-- Provided records follows --
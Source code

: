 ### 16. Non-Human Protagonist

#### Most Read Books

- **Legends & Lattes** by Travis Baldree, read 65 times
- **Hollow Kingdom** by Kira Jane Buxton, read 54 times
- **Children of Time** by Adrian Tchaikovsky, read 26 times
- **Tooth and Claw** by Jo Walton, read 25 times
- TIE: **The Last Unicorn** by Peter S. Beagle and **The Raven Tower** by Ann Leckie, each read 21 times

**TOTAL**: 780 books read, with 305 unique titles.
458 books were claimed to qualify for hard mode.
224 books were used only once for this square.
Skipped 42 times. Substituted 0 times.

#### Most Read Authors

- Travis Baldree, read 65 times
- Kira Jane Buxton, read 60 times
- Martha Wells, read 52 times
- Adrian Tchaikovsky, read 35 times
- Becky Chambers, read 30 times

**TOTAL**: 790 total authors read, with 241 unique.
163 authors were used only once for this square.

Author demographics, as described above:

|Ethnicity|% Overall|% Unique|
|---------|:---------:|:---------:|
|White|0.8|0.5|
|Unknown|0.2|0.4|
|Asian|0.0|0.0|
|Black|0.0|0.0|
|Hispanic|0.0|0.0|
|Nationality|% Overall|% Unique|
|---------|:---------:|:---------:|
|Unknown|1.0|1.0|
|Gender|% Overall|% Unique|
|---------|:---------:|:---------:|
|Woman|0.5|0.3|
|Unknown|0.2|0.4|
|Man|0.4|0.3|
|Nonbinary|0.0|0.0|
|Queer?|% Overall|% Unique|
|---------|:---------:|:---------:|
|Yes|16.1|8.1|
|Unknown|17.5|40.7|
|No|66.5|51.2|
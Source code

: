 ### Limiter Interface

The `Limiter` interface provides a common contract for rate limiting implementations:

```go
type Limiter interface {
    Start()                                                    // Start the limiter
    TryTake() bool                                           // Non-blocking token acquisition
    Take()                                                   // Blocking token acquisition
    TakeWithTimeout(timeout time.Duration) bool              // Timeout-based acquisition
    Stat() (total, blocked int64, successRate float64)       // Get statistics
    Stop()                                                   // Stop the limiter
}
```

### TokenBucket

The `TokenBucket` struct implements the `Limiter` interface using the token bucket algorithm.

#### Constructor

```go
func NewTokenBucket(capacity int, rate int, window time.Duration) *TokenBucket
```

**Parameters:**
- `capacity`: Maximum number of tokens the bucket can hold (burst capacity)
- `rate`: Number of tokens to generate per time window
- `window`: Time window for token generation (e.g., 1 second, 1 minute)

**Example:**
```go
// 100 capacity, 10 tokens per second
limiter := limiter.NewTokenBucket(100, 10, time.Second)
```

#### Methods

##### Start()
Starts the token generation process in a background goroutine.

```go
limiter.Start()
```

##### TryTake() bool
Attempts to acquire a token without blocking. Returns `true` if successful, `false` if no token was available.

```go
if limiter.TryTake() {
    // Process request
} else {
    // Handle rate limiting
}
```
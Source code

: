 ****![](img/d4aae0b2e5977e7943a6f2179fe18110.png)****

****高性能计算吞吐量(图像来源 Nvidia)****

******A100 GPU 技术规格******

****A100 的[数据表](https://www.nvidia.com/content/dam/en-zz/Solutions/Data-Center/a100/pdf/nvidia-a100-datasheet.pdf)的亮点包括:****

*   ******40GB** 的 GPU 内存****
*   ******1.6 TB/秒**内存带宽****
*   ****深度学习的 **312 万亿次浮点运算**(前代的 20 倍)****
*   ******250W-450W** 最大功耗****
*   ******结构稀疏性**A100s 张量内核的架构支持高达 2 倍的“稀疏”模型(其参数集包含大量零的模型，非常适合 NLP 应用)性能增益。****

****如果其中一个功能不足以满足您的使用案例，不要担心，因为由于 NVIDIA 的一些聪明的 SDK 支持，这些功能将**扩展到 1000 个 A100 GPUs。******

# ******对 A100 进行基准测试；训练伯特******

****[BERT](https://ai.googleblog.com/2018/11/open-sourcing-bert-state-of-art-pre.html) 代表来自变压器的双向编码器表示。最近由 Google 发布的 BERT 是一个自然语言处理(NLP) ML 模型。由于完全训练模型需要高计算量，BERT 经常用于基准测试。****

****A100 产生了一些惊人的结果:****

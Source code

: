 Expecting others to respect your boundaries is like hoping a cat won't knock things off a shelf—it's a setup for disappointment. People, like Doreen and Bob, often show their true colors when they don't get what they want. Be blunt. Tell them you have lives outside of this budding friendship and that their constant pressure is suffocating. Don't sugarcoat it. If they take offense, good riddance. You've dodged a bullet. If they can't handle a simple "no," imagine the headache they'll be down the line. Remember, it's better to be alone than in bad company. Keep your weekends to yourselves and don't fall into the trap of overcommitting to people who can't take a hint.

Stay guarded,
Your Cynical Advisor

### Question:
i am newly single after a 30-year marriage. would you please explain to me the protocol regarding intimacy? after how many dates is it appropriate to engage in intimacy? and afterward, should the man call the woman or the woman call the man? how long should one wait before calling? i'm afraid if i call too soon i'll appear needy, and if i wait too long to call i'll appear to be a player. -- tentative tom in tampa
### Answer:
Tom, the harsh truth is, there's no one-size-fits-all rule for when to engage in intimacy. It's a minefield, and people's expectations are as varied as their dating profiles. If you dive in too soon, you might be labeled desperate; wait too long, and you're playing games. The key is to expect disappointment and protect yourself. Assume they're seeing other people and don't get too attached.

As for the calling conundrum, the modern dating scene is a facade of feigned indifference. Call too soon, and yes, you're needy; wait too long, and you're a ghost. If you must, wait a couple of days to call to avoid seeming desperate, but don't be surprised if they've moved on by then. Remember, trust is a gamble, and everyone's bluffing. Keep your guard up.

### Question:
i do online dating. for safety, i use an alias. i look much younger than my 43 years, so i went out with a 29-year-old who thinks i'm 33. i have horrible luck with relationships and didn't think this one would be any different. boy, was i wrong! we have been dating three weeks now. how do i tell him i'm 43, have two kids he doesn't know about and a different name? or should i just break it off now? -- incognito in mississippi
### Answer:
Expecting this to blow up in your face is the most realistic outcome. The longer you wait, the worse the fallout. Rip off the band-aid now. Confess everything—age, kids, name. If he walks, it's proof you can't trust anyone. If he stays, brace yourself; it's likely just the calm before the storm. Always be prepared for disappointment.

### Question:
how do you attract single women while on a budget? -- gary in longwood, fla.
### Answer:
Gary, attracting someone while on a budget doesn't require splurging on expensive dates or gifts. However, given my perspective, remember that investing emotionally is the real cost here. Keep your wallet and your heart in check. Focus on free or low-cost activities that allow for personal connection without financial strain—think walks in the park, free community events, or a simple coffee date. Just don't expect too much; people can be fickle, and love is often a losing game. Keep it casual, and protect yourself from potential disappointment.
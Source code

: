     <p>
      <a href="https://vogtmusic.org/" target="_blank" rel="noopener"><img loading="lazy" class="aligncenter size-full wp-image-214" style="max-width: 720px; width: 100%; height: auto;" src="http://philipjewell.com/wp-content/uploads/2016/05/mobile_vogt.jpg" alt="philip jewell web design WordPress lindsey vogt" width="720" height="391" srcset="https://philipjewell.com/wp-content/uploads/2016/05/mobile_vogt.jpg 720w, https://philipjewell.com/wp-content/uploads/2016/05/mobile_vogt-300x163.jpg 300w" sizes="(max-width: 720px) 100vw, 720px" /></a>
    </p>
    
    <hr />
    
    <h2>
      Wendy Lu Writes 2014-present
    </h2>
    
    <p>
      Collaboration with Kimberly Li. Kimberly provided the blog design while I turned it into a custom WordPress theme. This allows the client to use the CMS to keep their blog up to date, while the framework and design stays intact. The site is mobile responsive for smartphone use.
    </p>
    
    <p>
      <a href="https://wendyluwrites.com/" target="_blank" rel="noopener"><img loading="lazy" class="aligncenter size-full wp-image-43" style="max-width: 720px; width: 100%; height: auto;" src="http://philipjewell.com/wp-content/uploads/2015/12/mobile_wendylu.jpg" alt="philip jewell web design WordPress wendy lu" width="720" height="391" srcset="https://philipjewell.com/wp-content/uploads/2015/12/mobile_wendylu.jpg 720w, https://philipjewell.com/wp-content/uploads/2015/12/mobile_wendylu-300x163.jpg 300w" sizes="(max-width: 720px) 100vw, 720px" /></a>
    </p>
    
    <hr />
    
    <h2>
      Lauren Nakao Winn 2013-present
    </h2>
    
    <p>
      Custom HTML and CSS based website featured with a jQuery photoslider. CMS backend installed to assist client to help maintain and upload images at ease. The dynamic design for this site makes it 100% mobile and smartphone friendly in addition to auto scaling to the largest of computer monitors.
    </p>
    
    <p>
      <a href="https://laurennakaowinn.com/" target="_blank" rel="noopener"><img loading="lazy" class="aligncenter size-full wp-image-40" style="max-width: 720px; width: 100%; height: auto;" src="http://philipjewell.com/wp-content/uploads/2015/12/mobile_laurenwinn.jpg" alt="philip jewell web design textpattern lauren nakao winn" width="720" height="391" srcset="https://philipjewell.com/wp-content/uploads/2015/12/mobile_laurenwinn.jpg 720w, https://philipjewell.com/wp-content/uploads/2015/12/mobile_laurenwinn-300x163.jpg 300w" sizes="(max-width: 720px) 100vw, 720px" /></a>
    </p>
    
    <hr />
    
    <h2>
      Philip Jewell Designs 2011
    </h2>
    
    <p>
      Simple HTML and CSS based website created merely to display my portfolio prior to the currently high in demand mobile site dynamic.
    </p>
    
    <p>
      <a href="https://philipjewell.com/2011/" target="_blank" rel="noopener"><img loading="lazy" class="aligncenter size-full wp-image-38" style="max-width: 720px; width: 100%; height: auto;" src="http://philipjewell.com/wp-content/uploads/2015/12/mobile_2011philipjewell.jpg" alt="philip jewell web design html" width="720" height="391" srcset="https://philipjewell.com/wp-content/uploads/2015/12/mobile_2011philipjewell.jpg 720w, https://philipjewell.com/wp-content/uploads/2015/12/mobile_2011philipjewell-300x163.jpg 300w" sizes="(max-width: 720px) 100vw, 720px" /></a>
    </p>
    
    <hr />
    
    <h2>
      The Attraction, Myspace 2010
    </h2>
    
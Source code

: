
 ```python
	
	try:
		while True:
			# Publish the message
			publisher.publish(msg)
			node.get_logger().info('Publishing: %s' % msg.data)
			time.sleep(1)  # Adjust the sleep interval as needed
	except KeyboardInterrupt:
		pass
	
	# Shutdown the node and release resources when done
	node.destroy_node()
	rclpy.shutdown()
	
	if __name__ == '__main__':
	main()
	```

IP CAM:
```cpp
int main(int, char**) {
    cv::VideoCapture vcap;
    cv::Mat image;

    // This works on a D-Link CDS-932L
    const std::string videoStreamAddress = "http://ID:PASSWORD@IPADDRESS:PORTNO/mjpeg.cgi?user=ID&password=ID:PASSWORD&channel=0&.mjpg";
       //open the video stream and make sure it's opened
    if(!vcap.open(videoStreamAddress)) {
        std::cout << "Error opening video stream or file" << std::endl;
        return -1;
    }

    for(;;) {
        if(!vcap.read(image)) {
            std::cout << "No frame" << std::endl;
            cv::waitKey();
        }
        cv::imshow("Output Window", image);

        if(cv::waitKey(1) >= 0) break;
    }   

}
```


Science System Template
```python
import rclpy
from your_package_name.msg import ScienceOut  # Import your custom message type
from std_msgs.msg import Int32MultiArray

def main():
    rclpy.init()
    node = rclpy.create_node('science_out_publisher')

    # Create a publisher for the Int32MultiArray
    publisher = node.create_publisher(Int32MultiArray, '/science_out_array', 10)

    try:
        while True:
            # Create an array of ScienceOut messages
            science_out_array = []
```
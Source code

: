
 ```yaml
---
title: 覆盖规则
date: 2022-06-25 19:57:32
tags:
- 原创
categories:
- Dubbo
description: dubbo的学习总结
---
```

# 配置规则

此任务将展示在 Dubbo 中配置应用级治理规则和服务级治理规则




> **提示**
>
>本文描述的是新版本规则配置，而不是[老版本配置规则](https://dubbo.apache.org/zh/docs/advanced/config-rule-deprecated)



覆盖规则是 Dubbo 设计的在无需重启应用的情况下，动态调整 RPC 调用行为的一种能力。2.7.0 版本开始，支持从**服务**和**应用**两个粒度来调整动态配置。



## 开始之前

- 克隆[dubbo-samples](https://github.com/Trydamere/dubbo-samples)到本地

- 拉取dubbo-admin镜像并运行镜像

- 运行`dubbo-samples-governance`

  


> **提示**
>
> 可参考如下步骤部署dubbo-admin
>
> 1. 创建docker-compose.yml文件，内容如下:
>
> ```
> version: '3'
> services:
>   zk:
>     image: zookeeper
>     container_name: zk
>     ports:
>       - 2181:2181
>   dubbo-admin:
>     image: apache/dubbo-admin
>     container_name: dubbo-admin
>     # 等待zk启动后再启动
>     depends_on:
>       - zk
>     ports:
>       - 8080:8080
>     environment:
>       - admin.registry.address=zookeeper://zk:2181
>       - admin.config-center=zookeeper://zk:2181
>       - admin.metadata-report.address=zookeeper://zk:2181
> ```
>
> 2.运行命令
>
-- Provided records concluded --
Only lines with the word "often" are wanted. Find and copy them from the records above.

: Expecting others to respect your boundaries is like hoping a cat won't knock things off a shelf—it's a setup for disappointment. People, like Doreen and Bob, often show their true colors when they don't get what they want. Be blunt. Tell them you have lives outside of this budding friendship and that their constant pressure is suffocating. Don't sugarcoat it. If they take offense, good riddance. You've dodged a bullet. If they can't handle a simple "no," imagine the headache they'll be down the line. Remember, it's better to be alone than in bad company. Keep your weekends to yourselves and don't fall into the trap of overcommitting to people who can't take a hint.
Gary, attracting someone while on a budget doesn't require splurging on expensive dates or gifts. However, given my perspective, remember that investing emotionally is the real cost here. Keep your wallet and your heart in check. Focus on free or low-cost activities that allow for personal connection without financial strain—think walks in the park, free community events, or a simple coffee date. Just don't expect too much; people can be fickle, and love is often a losing game. Keep it casual, and protect yourself from potential disappointment.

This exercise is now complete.